--- What to do ---
From the data below, set down exactly the lines between the one holding "Contributor Guide templates" and the one holding "in the guide.", inclusive, and no others.

--- Data in this exercise ---
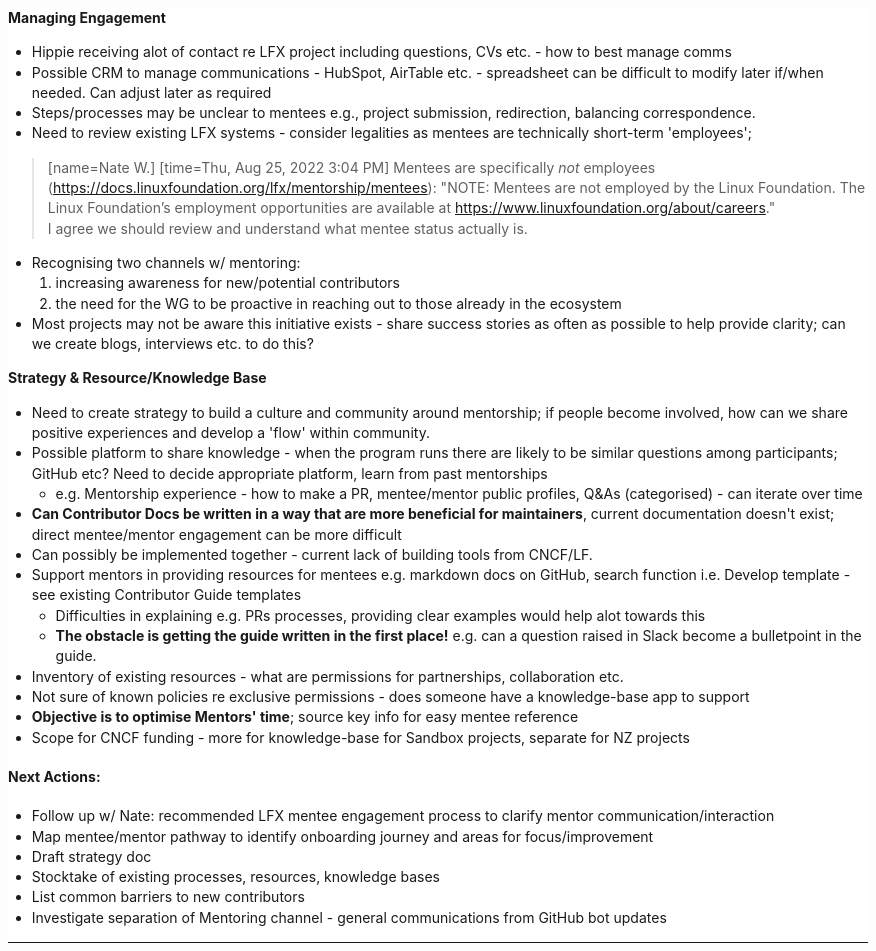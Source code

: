 **Managing Engagement**
* Hippie receiving alot of contact re LFX project including questions, CVs etc. - how to best manage comms
* Possible CRM to manage communications - HubSpot, AirTable etc. - spreadsheet can be difficult to modify later if/when needed. Can adjust later as required
* Steps/processes may be unclear to mentees e.g., project submission, redirection, balancing correspondence.
* Need to review existing LFX systems - consider legalities as mentees are technically short-term 'employees'; 
> [name=Nate W.] 
> [time=Thu, Aug 25, 2022 3:04 PM] Mentees are specifically _not_ employees (https://docs.linuxfoundation.org/lfx/mentorship/mentees): "NOTE: Mentees are not employed by the Linux Foundation. The Linux Foundation’s employment opportunities are available at https://www.linuxfoundation.org/about/careers."  
> I agree we should review and understand what mentee status actually is.
* Recognising two channels w/ mentoring: 
    1. increasing awareness for new/potential contributors 
    1. the need for the WG to be proactive in reaching out to those already in the ecosystem 
* Most projects may not be aware this initiative exists - share success stories as often as possible to help provide clarity; can we create blogs, interviews etc. to do this?

**Strategy & Resource/Knowledge Base**
* Need to create strategy to build a culture and community around mentorship; if people become involved, how can we share positive experiences and develop a 'flow' within community.
* Possible platform to share knowledge - when the program runs there are likely to be similar questions among participants; GitHub etc? Need to decide appropriate platform, learn from past mentorships
    * e.g. Mentorship experience - how to make a PR, mentee/mentor public profiles, Q&As (categorised) - can iterate over time
* **Can Contributor Docs be written in a way that are more beneficial for maintainers**, current documentation doesn't exist; direct mentee/mentor engagement can be more difficult
* Can possibly be implemented together - current lack of building tools from CNCF/LF.
* Support mentors in providing resources for mentees e.g. markdown docs on GitHub, search function i.e. Develop template - see existing Contributor Guide templates
    * Difficulties in explaining e.g. PRs processes, providing clear examples would help alot towards this
    * **The obstacle is getting the guide written in the first place!** e.g. can a question raised in Slack become a bulletpoint in the guide.
* Inventory of existing resources - what are permissions for partnerships, collaboration etc. 
* Not sure of known policies re exclusive permissions - does someone have a knowledge-base app to support
* **Objective is to optimise Mentors' time**; source key info for easy mentee reference 
* Scope for CNCF funding - more for knowledge-base for Sandbox projects, separate for NZ projects

#### Next Actions:
* Follow up w/ Nate: recommended LFX mentee engagement process to clarify mentor communication/interaction
* Map mentee/mentor pathway to identify onboarding journey and areas for focus/improvement 
* Draft strategy doc 
* Stocktake of existing processes, resources, knowledge bases
* List common barriers to new contributors
* Investigate separation of Mentoring channel - general communications from GitHub bot updates

---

--- Answer below ---
* Support mentors in providing resources for mentees e.g. markdown docs on GitHub, search function i.e. Develop template - see existing Contributor Guide templates
    * Difficulties in explaining e.g. PRs processes, providing clear examples would help alot towards this
    * **The obstacle is getting the guide written in the first place!** e.g. can a question raised in Slack become a bulletpoint in the guide.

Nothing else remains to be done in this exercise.